Monday, March 19, 2012

Lundi: Recipes

Nellie Melba was an Australian gal with a beautiful voice.  So lovely was her singing that it won her world wide acclaim and a title as well.  Her name is now more familiar to most of us in relation to food rather than opera.  Dame Nellie had two items created for her by famous chef August Escoffier: Melba toast and Peach Melba.  The first were originally twice grilled, thin slices of bread that Nellie took for breakfast in the morning.  The second – quite against the lady’s weight-consciousness – was a decadent desert that is still on the menu at the Savoy Hotel, London, where it was originally created in 1894.

You can buy Melba toast at the store, if you’re so inclined, but you really should make your own Peach Melba.  Here’s how:

2 cups sugar
1 whole vanilla bean
8 medium peaches, peeled and pitted
2 pints frozen raspberries, thawed (or use fresh if available)
Vanilla ice cream
Slivered almonds

In a large saucepan, bring 1 cup of sugar and 2 cups water to a boil, add the vanilla bean and boil until the syrup reaches “thread stage”: 232 degrees on a candy thermometer.  Add the peaches and cook until they are tender and easily pierced with a knife.  This takes about 15 minutes.  Allow this mixture to cool slightly.

Meanwhile, combine raspberries with 1 cup of sugar and 1 cup water in a small saucepan.  Heat over medium high heat until the mixture thickens, about 10 minutes.  Cool this mixture and strain or blend to form a puree.
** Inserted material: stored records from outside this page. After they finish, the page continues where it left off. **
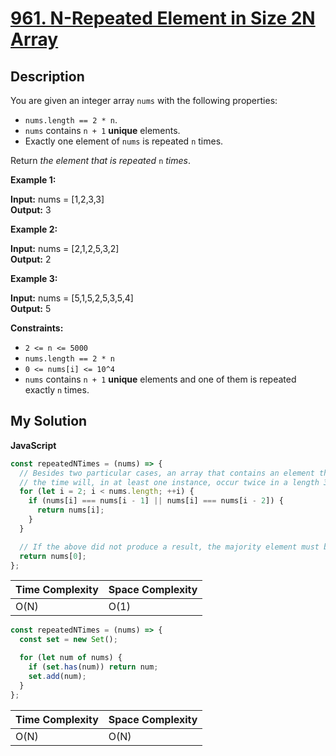 # [961. N-Repeated Element in Size 2N Array](https://leetcode.com/problems/n-repeated-element-in-size-2n-array)

## Description

You are given an integer array `nums` with the following properties:

- `nums.length == 2 * n`.
- `nums` contains `n + 1` **unique** elements.
- Exactly one element of `nums` is repeated `n` times.

Return _the element that is repeated_ `n` _times_.

**Example 1:**

**Input:** nums = \[1,2,3,3\]  
**Output:** 3

**Example 2:**

**Input:** nums = \[2,1,2,5,3,2\]  
**Output:** 2

**Example 3:**

**Input:** nums = \[5,1,5,2,5,3,5,4\]  
**Output:** 5

**Constraints:**

- `2 <= n <= 5000`
- `nums.length == 2 * n`
- `0 <= nums[i] <= 10^4`
- `nums` contains `n + 1` **unique** elements and one of them is repeated exactly `n` times.

## My Solution

**JavaScript**

```js
const repeatedNTimes = (nums) => {
  // Besides two particular cases, an array that contains an element that appears half
  // the time will, in at least one instance, occur twice in a length 3 slice of the array.
  for (let i = 2; i < nums.length; ++i) {
    if (nums[i] === nums[i - 1] || nums[i] === nums[i - 2]) {
      return nums[i];
    }
  }

  // If the above did not produce a result, the majority element must be the first element
  return nums[0];
};
```

| Time Complexity | Space Complexity |
| --------------- | ---------------- |
| O(N)            | O(1)             |

```js
const repeatedNTimes = (nums) => {
  const set = new Set();

  for (let num of nums) {
    if (set.has(num)) return num;
    set.add(num);
  }
};
```

| Time Complexity | Space Complexity |
| --------------- | ---------------- |
| O(N)            | O(N)             |
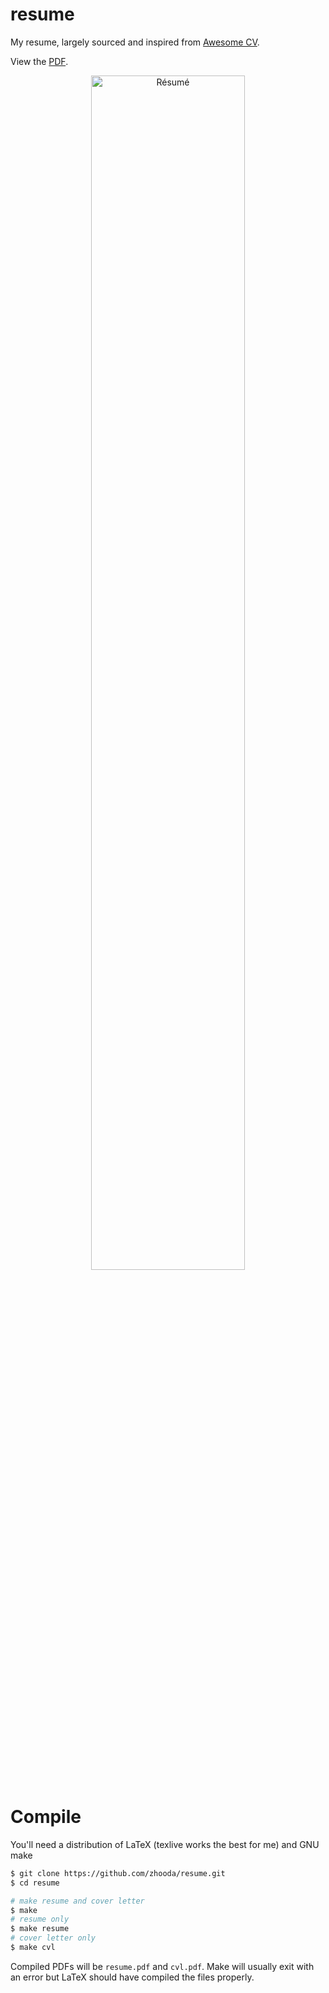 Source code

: # resume
My resume, largely sourced and inspired from [Awesome CV](https://github.com/posquit0/Awesome-CV).

View the [PDF](https://docs.google.com/viewer?url=https://raw.githubusercontent.com/zhooda/resume/master/resume.pdf).

<div align="center">
  <img alt="Résumé" src="https://raw.githubusercontent.com/zhooda/resume/master/resume.png" width="70%" />
</div>

# Compile

You'll need a distribution of LaTeX (texlive works the best for me) and GNU make

```bash
$ git clone https://github.com/zhooda/resume.git
$ cd resume

# make resume and cover letter
$ make
# resume only
$ make resume
# cover letter only
$ make cvl
```

Compiled PDFs will be `resume.pdf` and `cvl.pdf`. Make will usually exit with an error but LaTeX should have compiled the files properly.
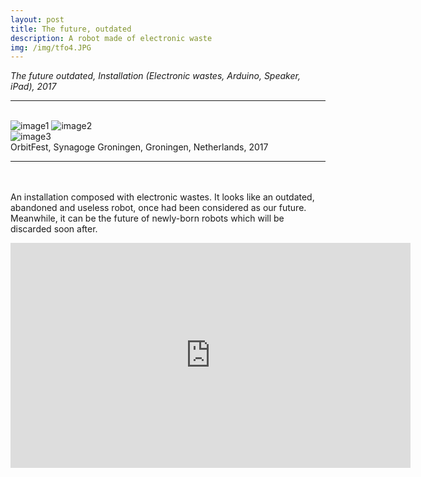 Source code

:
 ```yaml
---
layout: post
title: The future, outdated
description: A robot made of electronic waste
img: /img/tfo4.JPG
---
```


<i>The future outdated, Installation (Electronic wastes, Arduino, Speaker, iPad), 2017</i>

***

<br/>
<div class="img_row">
	<img class="col two" src="{{ site.baseurl }}/img/tfo2.jpg" alt="image1" title="image1"/>
	<img class="col one" src="{{ site.baseurl }}/img/tfo3.JPG" alt="image2" title="image2"/>
</div>
<div>
<img class="col three" src="/img/tfo5.jpg" alt="image3" title="image3"/>
</div>
<div class="col three caption">
	OrbitFest, Synagoge Groningen, Groningen, Netherlands, 2017
</div>

***

<br/><br/>
An installation composed with electronic wastes. It looks like an outdated, abandoned and useless robot, once had been considered as our future. Meanwhile, it can be the future of newly-born robots which will be discarded soon after.

<p align="middle">
<iframe src="https://player.vimeo.com/video/248985117" width="640" height="360" frameborder="0" webkitallowfullscreen mozallowfullscreen allowfullscreen></iframe>
</p>

<br/><br/><br/>
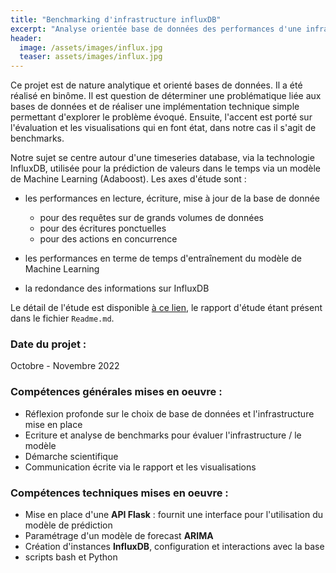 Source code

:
 ```yaml
---
title: "Benchmarking d'infrastructure influxDB"
excerpt: "Analyse orientée base de données des performances d'une infrastructure influxDB pour la prédiction de séries temporelles"
header:
  image: /assets/images/influx.jpg
  teaser: assets/images/influx.jpg
---
```


Ce projet est de nature analytique et orienté bases de données. Il a été réalisé en binôme. Il est question de déterminer une problématique liée aux bases de données et de réaliser une implémentation technique simple permettant d'explorer le problème évoqué. Ensuite, l'accent est porté sur l'évaluation et les visualisations qui en font état, dans notre cas il s'agit de benchmarks.  

Notre sujet se centre autour d'une timeseries database, via la technologie InfluxDB, utilisée pour la prédiction de valeurs dans le temps via un modèle de Machine Learning (Adaboost). Les axes d'étude sont :
- les performances en lecture, écriture, mise à jour de la base de donnée
  - pour des requêtes sur de grands volumes de données
  - pour des écritures ponctuelles
  - pour des actions en concurrence

- les performances en terme de temps d'entraînement du modèle de Machine Learning
- la redondance des informations sur InfluxDB

Le détail de l'étude est disponible [à ce lien](https://github.com/kyn76/influxdb-benchmarking), le rapport d'étude étant présent dans le fichier `Readme.md`.  

### Date du projet :
Octobre - Novembre 2022

### Compétences générales mises en oeuvre :
- Réflexion profonde sur le choix de base de données et l'infrastructure mise en place
- Ecriture et analyse de benchmarks pour évaluer l'infrastructure / le modèle
- Démarche scientifique
- Communication écrite via le rapport et les visualisations

### Compétences techniques mises en oeuvre :
- Mise en place d'une **API Flask** : fournit une interface pour l'utilisation du modèle de prédiction
- Paramétrage d'un modèle de forecast **ARIMA**
- Création d'instances **InfluxDB**, configuration et interactions avec la base
- scripts bash et Python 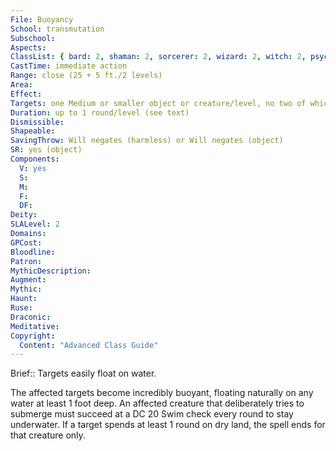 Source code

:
 ```yaml
---
File: Buoyancy
School: transmutation
Subschool: 
Aspects: 
ClassList: { bard: 2, shaman: 2, sorcerer: 2, wizard: 2, witch: 2, psychic: 2 }
CastTime: immediate action
Range: close (25 + 5 ft./2 levels)
Area: 
Effect: 
Targets: one Medium or smaller object or creature/level, no two of which can be more than 20 ft. apart
Duration: up to 1 round/level (see text)
Dismissible: 
Shapeable: 
SavingThrow: Will negates (harmless) or Will negates (object)
SR: yes (object)
Components:
  V: yes
  S: 
  M: 
  F: 
  DF: 
Deity: 
SLALevel: 2
Domains: 
GPCost: 
Bloodline: 
Patron: 
MythicDescription: 
Augment: 
Mythic: 
Haunt: 
Ruse: 
Draconic: 
Meditative: 
Copyright:
  Content: "Advanced Class Guide"
---
```

Brief:: Targets easily float on water.

The affected targets become incredibly buoyant, floating naturally on any water at least 1 foot deep.  An affected creature that deliberately tries to submerge must succeed at a DC 20 Swim check every round to stay underwater. If a target spends at least 1 round on dry land, the spell ends for that creature only.
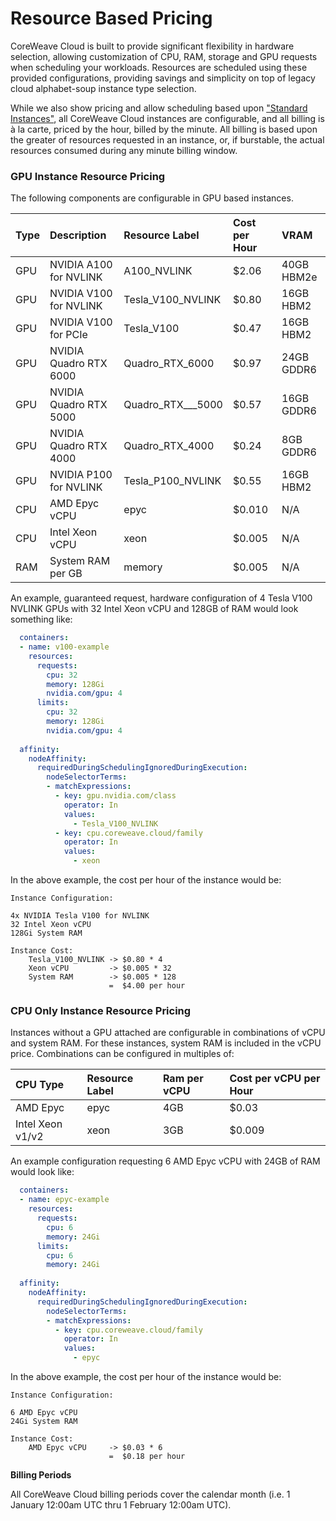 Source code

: # Resource Based Pricing

CoreWeave Cloud is built to provide significant flexibility in hardware selection, allowing customization of CPU, RAM, storage and GPU requests when scheduling your workloads. Resources are scheduled using these provided configurations, providing savings and simplicity on top of legacy cloud alphabet-soup instance type selection.

While we also show pricing and allow scheduling based upon ["Standard Instances"](https://www.coreweave.com/pricing), all CoreWeave Cloud instances are configurable, and all billing is à la carte, priced by the hour, billed by the minute. All billing is based upon the greater of resources requested in an instance, or, if burstable, the actual resources consumed during any minute billing window.

### GPU Instance Resource Pricing

The following components are configurable in GPU based instances.

| Type | Description | Resource Label | Cost per Hour | VRAM |
| :--- | :--- | :--- | :--- | :--- |
| GPU | NVIDIA A100 for NVLINK | A100\_NVLINK | $2.06 | 40GB HBM2e |
| GPU | NVIDIA V100 for NVLINK | Tesla\_V100\_NVLINK | $0.80 | 16GB HBM2 |
| GPU | NVIDIA V100 for PCIe | Tesla\_V100 | $0.47 | 16GB HBM2 |
| GPU | NVIDIA Quadro RTX 6000 | Quadro\_RTX\_6000 | $0.97 | 24GB GDDR6 |
| GPU | NVIDIA Quadro RTX 5000 | Quadro\_RTX_\__5000 | $0.57 | 16GB GDDR6 |
| GPU | NVIDIA Quadro RTX 4000 | Quadro\_RTX\_4000 | $0.24 | 8GB GDDR6 |
| GPU | NVIDIA P100 for NVLINK | Tesla\_P100\_NVLINK | $0.55 | 16GB HBM2 |
| CPU | AMD Epyc vCPU | epyc | $0.010 | N/A |
| CPU | Intel Xeon vCPU | xeon | $0.005 | N/A |
| RAM | System RAM per GB | memory | $0.005 | N/A |

An example, guaranteed request, hardware configuration of 4 Tesla V100 NVLINK GPUs with 32 Intel Xeon vCPU and 128GB of RAM would look something like:

```yaml
  containers:
  - name: v100-example
    resources:
      requests:
        cpu: 32
        memory: 128Gi
        nvidia.com/gpu: 4
      limits:
        cpu: 32
        memory: 128Gi
        nvidia.com/gpu: 4        
        
  affinity:
    nodeAffinity:
      requiredDuringSchedulingIgnoredDuringExecution:
        nodeSelectorTerms:
        - matchExpressions:
          - key: gpu.nvidia.com/class
            operator: In
            values:
              - Tesla_V100_NVLINK
          - key: cpu.coreweave.cloud/family
            operator: In
            values:
              - xeon    
```

In the above example, the cost per hour of the instance would be:

```text
Instance Configuration:

4x NVIDIA Tesla V100 for NVLINK
32 Intel Xeon vCPU
128Gi System RAM

Instance Cost:
    Tesla_V100_NVLINK -> $0.80 * 4
    Xeon vCPU         -> $0.005 * 32
    System RAM        -> $0.005 * 128
                      =  $4.00 per hour
```

### CPU Only Instance Resource Pricing

Instances without a GPU attached are configurable in combinations of vCPU and system RAM. For these instances, system RAM is included in the vCPU price. Combinations can be configured in multiples of:

| CPU Type | Resource Label | Ram per vCPU | Cost per vCPU per Hour |
| :--- | :--- | :--- | :--- |
| AMD Epyc | epyc | 4GB | $0.03 |
| Intel Xeon v1/v2 | xeon | 3GB | $0.009 |

An example configuration requesting 6 AMD Epyc vCPU with 24GB of RAM would look like:

```yaml
  containers:
  - name: epyc-example
    resources:
      requests:
        cpu: 6
        memory: 24Gi      
      limits:
        cpu: 6
        memory: 24Gi        
        
  affinity:
    nodeAffinity:
      requiredDuringSchedulingIgnoredDuringExecution:
        nodeSelectorTerms:
        - matchExpressions:
          - key: cpu.coreweave.cloud/family
            operator: In
            values:
              - epyc   
```

In the above example, the cost per hour of the instance would be:

```text
Instance Configuration:

6 AMD Epyc vCPU
24Gi System RAM

Instance Cost:
    AMD Epyc vCPU     -> $0.03 * 6
                      =  $0.18 per hour
```

**Billing Periods**

All CoreWeave Cloud billing periods cover the calendar month \(i.e. 1 January 12:00am UTC thru 1 February 12:00am UTC\).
On eight dishes, put down a scoop of vanilla ice cream and top with a peach.  Drizzle with raspberry puree and a sprinkle of slivered almonds.  Recipe courtesy of The Wild Women Association.  Bon appetite ~

Header: Dame Nellie Melba as Ophelia via the National Archives of Australia

2 comments:

Timmy! said...

Sounds tasty to me, Pauline...

Pauline said...

To me, too; and I'm not a big fan of peaches.